The multifactorial aetiology of wasting is unique in A-T.  The disease compromises varying components of chronic inflammation, poor feeding ability, and increased calorie consumption due to dystonic and athetoid movements.  The prognosis in A-T is truly appalling, and therefore we aim for the best possible quality of life.  As well as showing that PEG feeding halts the progression of malnutrition (albeit in small numbers of children as compared to controls) and making feeding safer in the presence of possible aspiration, one consistent theme (not reported in our paper but consistently reported by parents in our clinic and previously published by other groups(1)) is significant caregiver satisfaction and reduction in very lengthy meals times. This has a very significant impact in improving the quality of life of carers and patients.

It is well recognised in other chronic paediatric diseases, such as cystic fibrosis and chronic kidney disease that nutrition is a predictor of overall quality of life.  Currently, we have very little to offer patients with A-T in terms of intervention to prevent the development of malignancy or neurological progression, but we believe by extrapolating from other similar patient groups, we can reduce the risk of death from pulmonary failure.  Key to this is prevention of wasting. 

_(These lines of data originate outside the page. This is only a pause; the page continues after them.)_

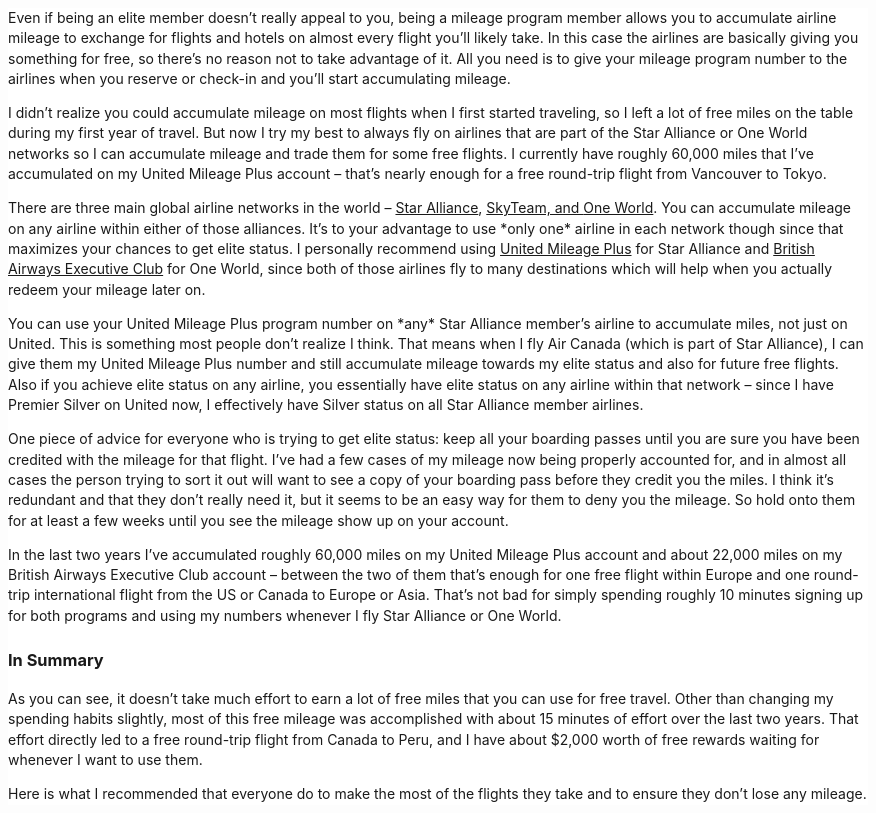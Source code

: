 

Even if being an elite member doesn’t really appeal to you, being a mileage program member allows you to accumulate airline mileage to exchange for flights and hotels on almost every flight you’ll likely take. In this case the airlines are basically giving you something for free, so there’s no reason not to take advantage of it. All you need is to give your mileage program number to the airlines when you reserve or check-in and you’ll start accumulating mileage.

I didn’t realize you could accumulate mileage on most flights when I first started traveling, so I left a lot of free miles on the table during my first year of travel. But now I try my best to always fly on airlines that are part of the Star Alliance or One World networks so I can accumulate mileage and trade them for some free flights. I currently have roughly 60,000 miles that I’ve accumulated on my United Mileage Plus account – that’s nearly enough for a free round-trip flight from Vancouver to Tokyo.

There are three main global airline networks in the world – [Star Alliance](http://www.staralliance.com/en/), [SkyTeam, and ](http://www.skyteam.com/)[One World](http://www.oneworld.com/). You can accumulate mileage on any airline within either of those alliances. It’s to your advantage to use \*only one\* airline in each network though since that maximizes your chances to get elite status. I personally recommend using [United Mileage Plus](https://www.united.com/web/en-us/apps/account/enroll.aspx) for Star Alliance and [British Airways Executive Club](http://www.britishairways.com/travel/execcr/public/en_gb) for One World, since both of those airlines fly to many destinations which will help when you actually redeem your mileage later on.

You can use your United Mileage Plus program number on \*any\* Star Alliance member’s airline to accumulate miles, not just on United. This is something most people don’t realize I think. That means when I fly Air Canada (which is part of Star Alliance), I can give them my United Mileage Plus number and still accumulate mileage towards my elite status and also for future free flights. Also if you achieve elite status on any airline, you essentially have elite status on any airline within that network – since I have Premier Silver on United now, I effectively have Silver status on all Star Alliance member airlines.

One piece of advice for everyone who is trying to get elite status: keep all your boarding passes until you are sure you have been credited with the mileage for that flight. I’ve had a few cases of my mileage now being properly accounted for, and in almost all cases the person trying to sort it out will want to see a copy of your boarding pass before they credit you the miles. I think it’s redundant and that they don’t really need it, but it seems to be an easy way for them to deny you the mileage. So hold onto them for at least a few weeks until you see the mileage show up on your account.

In the last two years I’ve accumulated roughly 60,000 miles on my United Mileage Plus account and about 22,000 miles on my British Airways Executive Club account – between the two of them that’s enough for one free flight within Europe and one round-trip international flight from the US or Canada to Europe or Asia. That’s not bad for simply spending roughly 10 minutes signing up for both programs and using my numbers whenever I fly Star Alliance or One World.

### In Summary

As you can see, it doesn’t take much effort to earn a lot of free miles that you can use for free travel. Other than changing my spending habits slightly, most of this free mileage was accomplished with about 15 minutes of effort over the last two years. That effort directly led to a free round-trip flight from Canada to Peru, and I have about $2,000 worth of free rewards waiting for whenever I want to use them.

Here is what I recommended that everyone do to make the most of the flights they take and to ensure they don’t lose any mileage.
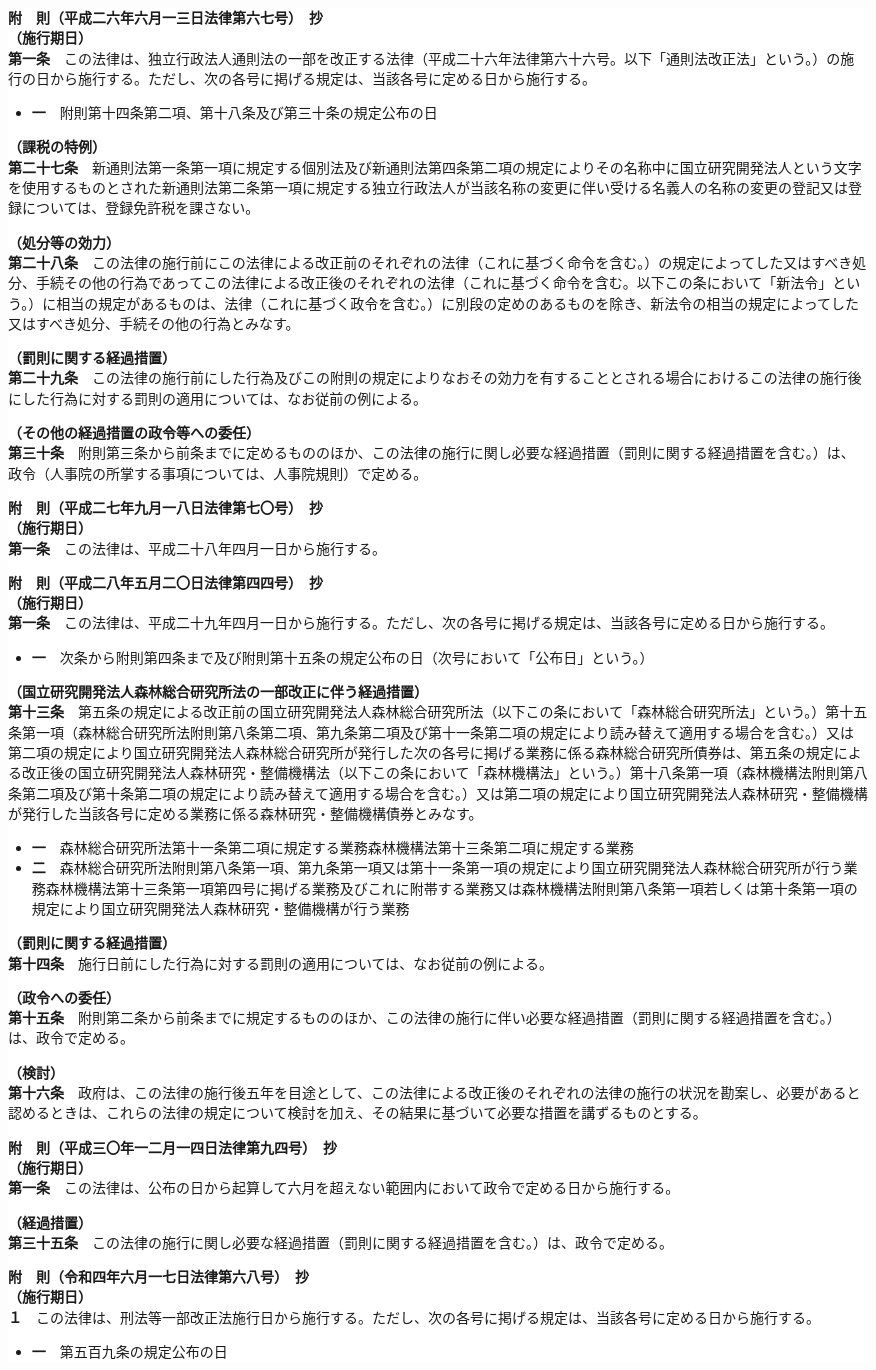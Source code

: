 **附　則（平成二六年六月一三日法律第六七号）　抄**  
**（施行期日）**  
**第一条**　この法律は、独立行政法人通則法の一部を改正する法律（平成二十六年法律第六十六号。以下「通則法改正法」という。）の施行の日から施行する。ただし、次の各号に掲げる規定は、当該各号に定める日から施行する。  
* **一**　附則第十四条第二項、第十八条及び第三十条の規定公布の日  
  
**（課税の特例）**  
**第二十七条**　新通則法第一条第一項に規定する個別法及び新通則法第四条第二項の規定によりその名称中に国立研究開発法人という文字を使用するものとされた新通則法第二条第一項に規定する独立行政法人が当該名称の変更に伴い受ける名義人の名称の変更の登記又は登録については、登録免許税を課さない。  
  
**（処分等の効力）**  
**第二十八条**　この法律の施行前にこの法律による改正前のそれぞれの法律（これに基づく命令を含む。）の規定によってした又はすべき処分、手続その他の行為であってこの法律による改正後のそれぞれの法律（これに基づく命令を含む。以下この条において「新法令」という。）に相当の規定があるものは、法律（これに基づく政令を含む。）に別段の定めのあるものを除き、新法令の相当の規定によってした又はすべき処分、手続その他の行為とみなす。  
  
**（罰則に関する経過措置）**  
**第二十九条**　この法律の施行前にした行為及びこの附則の規定によりなおその効力を有することとされる場合におけるこの法律の施行後にした行為に対する罰則の適用については、なお従前の例による。  
  
**（その他の経過措置の政令等への委任）**  
**第三十条**　附則第三条から前条までに定めるもののほか、この法律の施行に関し必要な経過措置（罰則に関する経過措置を含む。）は、政令（人事院の所掌する事項については、人事院規則）で定める。  
  
**附　則（平成二七年九月一八日法律第七〇号）　抄**  
**（施行期日）**  
**第一条**　この法律は、平成二十八年四月一日から施行する。  
  
**附　則（平成二八年五月二〇日法律第四四号）　抄**  
**（施行期日）**  
**第一条**　この法律は、平成二十九年四月一日から施行する。ただし、次の各号に掲げる規定は、当該各号に定める日から施行する。  
* **一**　次条から附則第四条まで及び附則第十五条の規定公布の日（次号において「公布日」という。）  
  
**（国立研究開発法人森林総合研究所法の一部改正に伴う経過措置）**  
**第十三条**　第五条の規定による改正前の国立研究開発法人森林総合研究所法（以下この条において「森林総合研究所法」という。）第十五条第一項（森林総合研究所法附則第八条第二項、第九条第二項及び第十一条第二項の規定により読み替えて適用する場合を含む。）又は第二項の規定により国立研究開発法人森林総合研究所が発行した次の各号に掲げる業務に係る森林総合研究所債券は、第五条の規定による改正後の国立研究開発法人森林研究・整備機構法（以下この条において「森林機構法」という。）第十八条第一項（森林機構法附則第八条第二項及び第十条第二項の規定により読み替えて適用する場合を含む。）又は第二項の規定により国立研究開発法人森林研究・整備機構が発行した当該各号に定める業務に係る森林研究・整備機構債券とみなす。  
* **一**　森林総合研究所法第十一条第二項に規定する業務森林機構法第十三条第二項に規定する業務  
* **二**　森林総合研究所法附則第八条第一項、第九条第一項又は第十一条第一項の規定により国立研究開発法人森林総合研究所が行う業務森林機構法第十三条第一項第四号に掲げる業務及びこれに附帯する業務又は森林機構法附則第八条第一項若しくは第十条第一項の規定により国立研究開発法人森林研究・整備機構が行う業務  
  
**（罰則に関する経過措置）**  
**第十四条**　施行日前にした行為に対する罰則の適用については、なお従前の例による。  
  
**（政令への委任）**  
**第十五条**　附則第二条から前条までに規定するもののほか、この法律の施行に伴い必要な経過措置（罰則に関する経過措置を含む。）は、政令で定める。  
  
**（検討）**  
**第十六条**　政府は、この法律の施行後五年を目途として、この法律による改正後のそれぞれの法律の施行の状況を勘案し、必要があると認めるときは、これらの法律の規定について検討を加え、その結果に基づいて必要な措置を講ずるものとする。  
  
**附　則（平成三〇年一二月一四日法律第九四号）　抄**  
**（施行期日）**  
**第一条**　この法律は、公布の日から起算して六月を超えない範囲内において政令で定める日から施行する。  
  
**（経過措置）**  
**第三十五条**　この法律の施行に関し必要な経過措置（罰則に関する経過措置を含む。）は、政令で定める。  
  
**附　則（令和四年六月一七日法律第六八号）　抄**  
**（施行期日）**  
**１**　この法律は、刑法等一部改正法施行日から施行する。ただし、次の各号に掲げる規定は、当該各号に定める日から施行する。  
* **一**　第五百九条の規定公布の日  
  
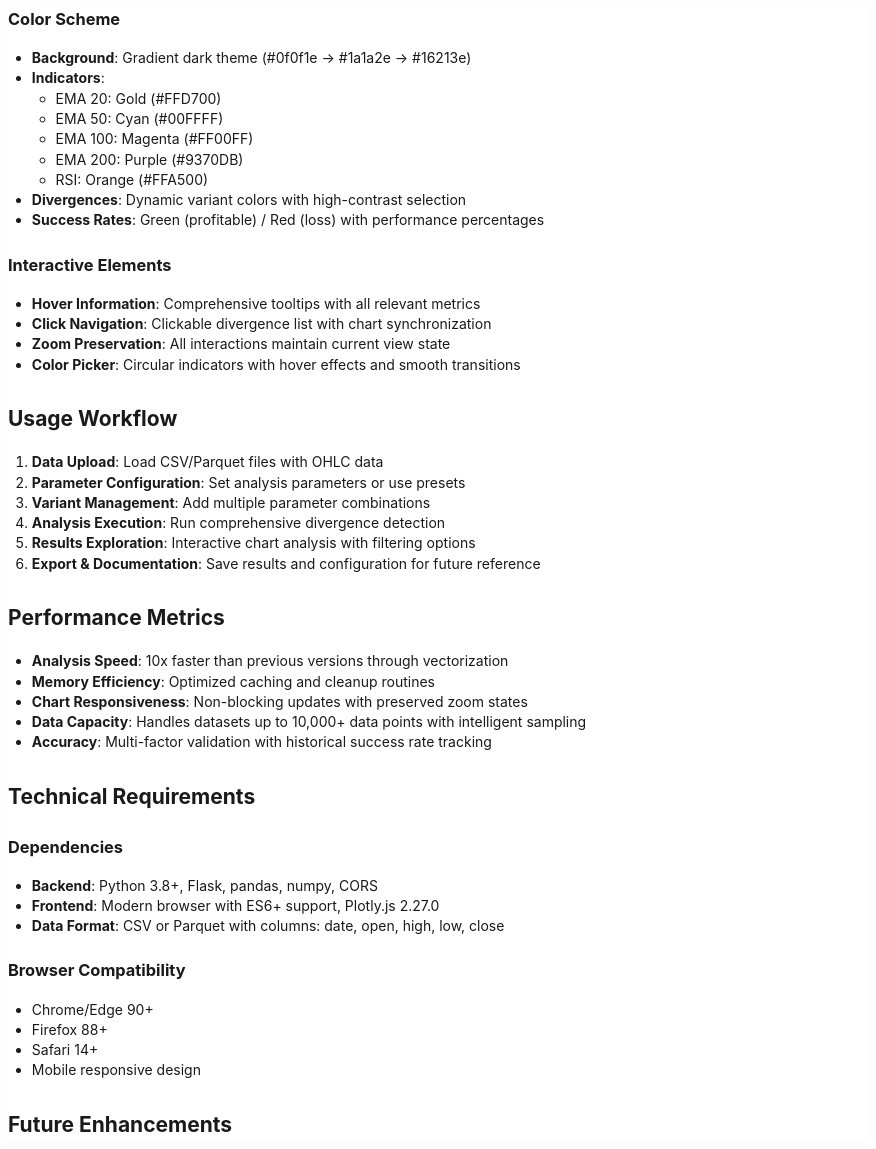 ### Color Scheme
- **Background**: Gradient dark theme (#0f0f1e → #1a1a2e → #16213e)
- **Indicators**: 
  - EMA 20: Gold (#FFD700)
  - EMA 50: Cyan (#00FFFF)  
  - EMA 100: Magenta (#FF00FF)
  - EMA 200: Purple (#9370DB)
  - RSI: Orange (#FFA500)
- **Divergences**: Dynamic variant colors with high-contrast selection
- **Success Rates**: Green (profitable) / Red (loss) with performance percentages

### Interactive Elements
- **Hover Information**: Comprehensive tooltips with all relevant metrics
- **Click Navigation**: Clickable divergence list with chart synchronization  
- **Zoom Preservation**: All interactions maintain current view state
- **Color Picker**: Circular indicators with hover effects and smooth transitions

## Usage Workflow

1. **Data Upload**: Load CSV/Parquet files with OHLC data
2. **Parameter Configuration**: Set analysis parameters or use presets
3. **Variant Management**: Add multiple parameter combinations
4. **Analysis Execution**: Run comprehensive divergence detection
5. **Results Exploration**: Interactive chart analysis with filtering options
6. **Export & Documentation**: Save results and configuration for future reference

## Performance Metrics

- **Analysis Speed**: 10x faster than previous versions through vectorization
- **Memory Efficiency**: Optimized caching and cleanup routines
- **Chart Responsiveness**: Non-blocking updates with preserved zoom states  
- **Data Capacity**: Handles datasets up to 10,000+ data points with intelligent sampling
- **Accuracy**: Multi-factor validation with historical success rate tracking

## Technical Requirements

### Dependencies
- **Backend**: Python 3.8+, Flask, pandas, numpy, CORS
- **Frontend**: Modern browser with ES6+ support, Plotly.js 2.27.0
- **Data Format**: CSV or Parquet with columns: date, open, high, low, close

### Browser Compatibility
- Chrome/Edge 90+
- Firefox 88+  
- Safari 14+
- Mobile responsive design

## Future Enhancements
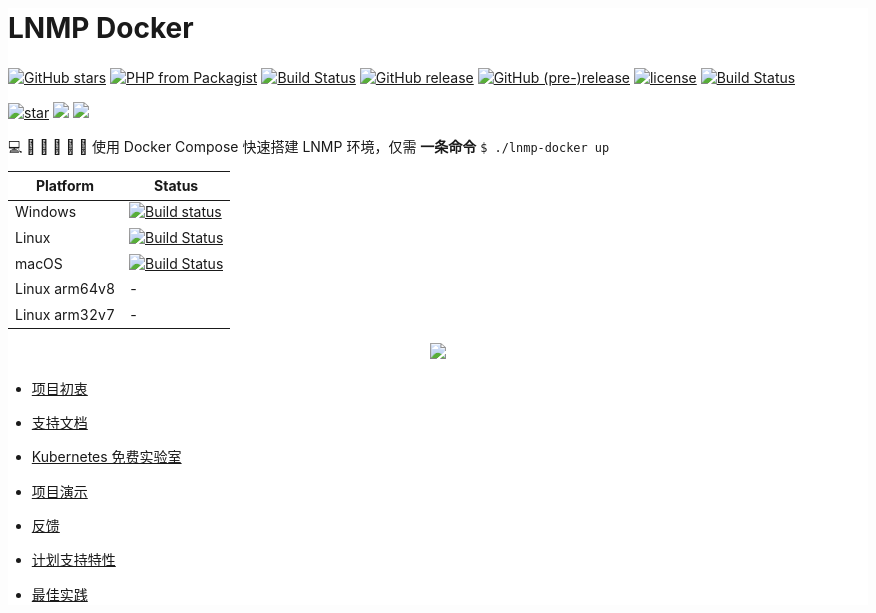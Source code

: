 # LNMP Docker

[![GitHub stars](https://img.shields.io/github/stars/khs1994-docker/lnmp.svg?style=social&label=Stars)](https://github.com/khs1994-docker/lnmp) [![PHP from Packagist](https://img.shields.io/packagist/php-v/khs1994/lnmp.svg)](https://packagist.org/packages/khs1994/lnmp) [![Build Status](https://travis-ci.org/khs1994-docker/lnmp.svg?branch=18.09)](https://travis-ci.org/khs1994-docker/lnmp) [![GitHub release](https://img.shields.io/github/release/khs1994-docker/lnmp.svg)](https://github.com/khs1994-docker/lnmp/releases) [![GitHub (pre-)release](https://img.shields.io/github/release/khs1994-docker/lnmp/all.svg)](https://github.com/khs1994-docker/lnmp/releases) [![license](https://img.shields.io/github/license/khs1994-docker/lnmp.svg)](https://github.com/khs1994-docker/lnmp) [![Build Status](https://ci.khs1994.com/github/khs1994-docker/lnmp/status?branch=18.09)](https://ci.khs1994.com/github/khs1994-docker/lnmp)

[![star](https://gitee.com/khs1994-docker/lnmp/badge/star.svg?theme=dark)](https://gitee.com/khs1994-docker/lnmp/stargazers) [![](https://img.shields.io/badge/AD-%E8%85%BE%E8%AE%AF%E4%BA%91%E5%AE%B9%E5%99%A8%E6%9C%8D%E5%8A%A1-blue.svg)](https://cloud.tencent.com/redirect.php?redirect=10058&cps_key=3a5255852d5db99dcd5da4c72f05df61) [![](https://img.shields.io/badge/Support-%E8%85%BE%E8%AE%AF%E4%BA%91%E8%87%AA%E5%AA%92%E4%BD%93-brightgreen.svg)](https://cloud.tencent.com/developer/support-plan?invite_code=13vokmlse8afh)

:computer: :whale: :elephant: :dolphin: :penguin: :rocket: 使用 Docker Compose 快速搭建 LNMP 环境，仅需 **一条命令** `$ ./lnmp-docker up`

| Platform | Status |
| -- | -- |
| Windows | [![Build status](https://ci.appveyor.com/api/projects/status/itgp61n808n80b8m/branch/18.09?svg=true)](https://ci.appveyor.com/project/khs1994-docker/lnmp/branch/18.09) |
| Linux |  [![Build Status](https://ci.khs1994.com/github/khs1994-docker/lnmp/status?branch=18.09)](https://ci.khs1994.com/github/khs1994-docker/lnmp) |
| macOS | [![Build Status](https://travis-ci.org/khs1994-docker/lnmp.svg?branch=18.09)](https://travis-ci.org/khs1994-docker/lnmp) |
| Linux arm64v8 | - |
| Linux arm32v7 | - |

<p align="center">
<img width="600" src="https://user-images.githubusercontent.com/16733187/47264269-2467a780-d546-11e8-8cde-f63207ee28d9.jpg">
</p>

* [项目初衷](docs/why.md)

* [支持文档](docs)

* [Kubernetes 免费实验室](https://cloud.tencent.com/redirect.php?redirect=10058&cps_key=3a5255852d5db99dcd5da4c72f05df61)

* [项目演示](https://asciinema.org/a/215588)

* [反馈](https://github.com/khs1994-docker/lnmp/issues?q=is%3Aopen+is%3Aissue+label%3Alnmp%2Ffeedback)

* [计划支持特性](https://github.com/khs1994-docker/lnmp/issues?q=is%3Aopen+is%3Aissue+label%3Alnmp%2Ftodo)

* [最佳实践](https://github.com/khs1994-docker/php-demo)

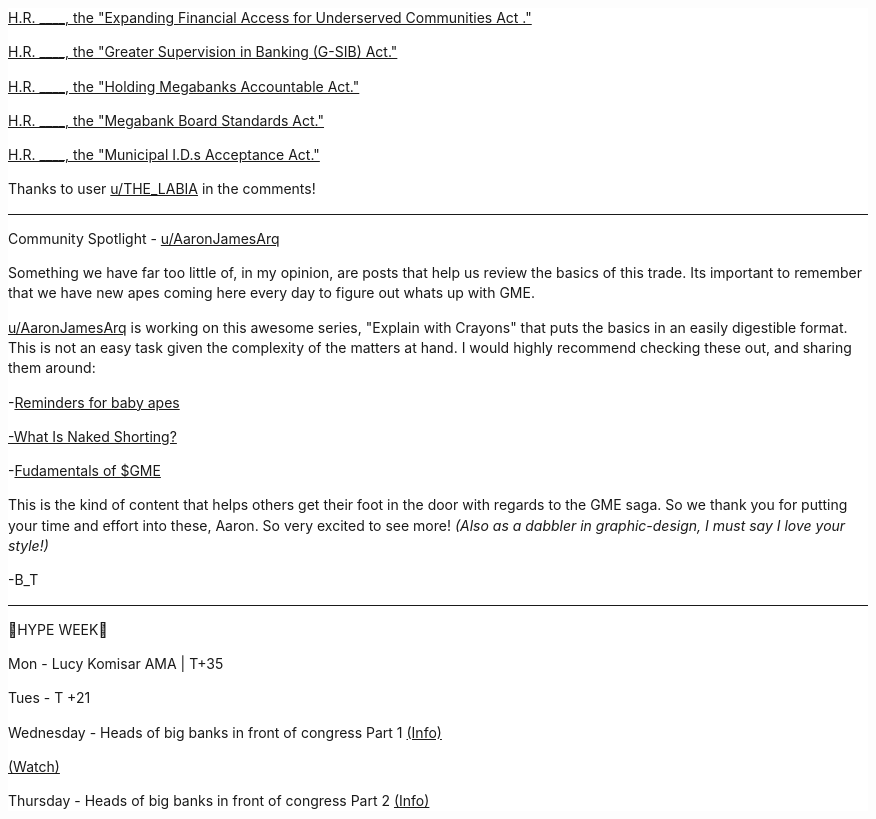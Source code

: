 [H.R. ____, the "Expanding Financial Access for Underserved Communities Act ."](https://democrats-financialservices.house.gov/UploadedFiles/BILLS-117pih-ExpandingFinancialAccessforUnderservedCommunitiesAct.pdf)

[H.R. ____, the "Greater Supervision in Banking (G-SIB) Act."](https://democrats-financialservices.house.gov/UploadedFiles/BILLS-117pih-HRGreaterSupervisioninBankingG-SIBAct.pdf)

[H.R. ____, the "Holding Megabanks Accountable Act."](http://https//democrats-financialservices.house.gov/UploadedFiles/BILLS-117pih-HoldingMegabanksAccountableAct.pdf)

[H.R. ____, the "Megabank Board Standards Act."](https://democrats-financialservices.house.gov/UploadedFiles/BILLS-117pih-MegabankBoardStandardsAct.pdf)

[H.R. ____, the "Municipal I.D.s Acceptance Act."](https://democrats-financialservices.house.gov/UploadedFiles/BILLS-117pih-MunicipalIDsAcceptanceAct.pdf)

Thanks to user [u/THE_LABIA](https://www.reddit.com/u/THE_LABIA/) in the comments!

_____________________________________________________________________________

Community Spotlight - [u/AaronJamesArq](https://www.reddit.com/u/AaronJamesArq/)

Something we have far too little of, in my opinion, are posts that help us review the basics of this trade. Its important to remember that we have new apes coming here every day to figure out whats up with GME.

[u/AaronJamesArq](https://www.reddit.com/u/AaronJamesArq/) is working on this awesome series, "Explain with Crayons" that puts the basics in an easily digestible format. This is not an easy task given the complexity of the matters at hand. I would highly recommend checking these out, and sharing them around:

-[Reminders for baby apes](https://www.reddit.com/r/Superstonk/comments/njxty1/reminders_for_all_the_baby_apes_visual_format/)

[-What Is Naked Shorting?](https://www.reddit.com/r/Superstonk/comments/nk40b6/explain_w_crayons_series_what_is_naked_shorting/)

-[Fudamentals of $GME](https://www.reddit.com/r/Superstonk/comments/nkouqs/explain_w_crayons_series_fundamentals_of_gme_why/)

This is the kind of content that helps others get their foot in the door with regards to the GME saga. So we thank you for putting your time and effort into these, Aaron. So very excited to see more! *(Also as a dabbler in graphic-design, I must say I love your style!)*

-B_T

___________________________________________________________________________________________

🎉HYPE WEEK🎉

Mon - Lucy Komisar AMA | T+35

Tues - T +21

Wednesday - Heads of big banks in front of congress Part 1 [(Info)](https://www.reuters.com/business/finance/congress-quiz-wall-street-bank-chief-executives-next-month-statement-2021-04-15/)

[(Watch)](https://financialservices.house.gov/news/documentsingle.aspx?DocumentID=407635)

Thursday - Heads of big banks in front of congress Part 2 [(Info)](https://www.reuters.com/business/finance/congress-quiz-wall-street-bank-chief-executives-next-month-statement-2021-04-15/)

All long term invasive medical technologies interfere with the human condition of childhood, and we wholeheartedly agree that a PEG is life-changing and should always be carefully considered on an individual basis.  However, given the poor weight gain in many A-T children, we believe it is important to discuss whether a PEG would be useful early, and consider placement prior to the respiratory deterioration of the child. 

Yours sincerely

Emma Stewart1, Andrew P Prayle2, Alison Tooke1, Sara Pasalodos3, Mohnish Suri3, Andy Bush4,5,6, Jayesh M Bhatt1

Author affiliations:

1 Nottingham Children's Hospital, National Paediatric Ataxia Telangiectasia Clinic, QMC, Nottingham, UK

2 University of Nottingham, School of Clinical Science, Queens Medical Centre, Child Health, Nottingham, UK

3 Nottingham Clinical Genetics Service, National Paediatric Ataxia Telangiectasia Clinic, Clinical Genetics Service, City Hospital Campus, Nottingham, UK

4 Imperial College, London, UK

5 National Heart and Lung Institute, London, UK

6 Royal Brompton & Harefield NHS Foundation Trust, London, UK

1. Lefton-Greif MA, Crawford TO, McGrath-Morrow S, Carson KA, Lederman HM. Safety and caregiver satisfaction with gastrostomy in patients with Ataxia Telangiectasia. Orphanet J Rare Dis. 2011;6:23.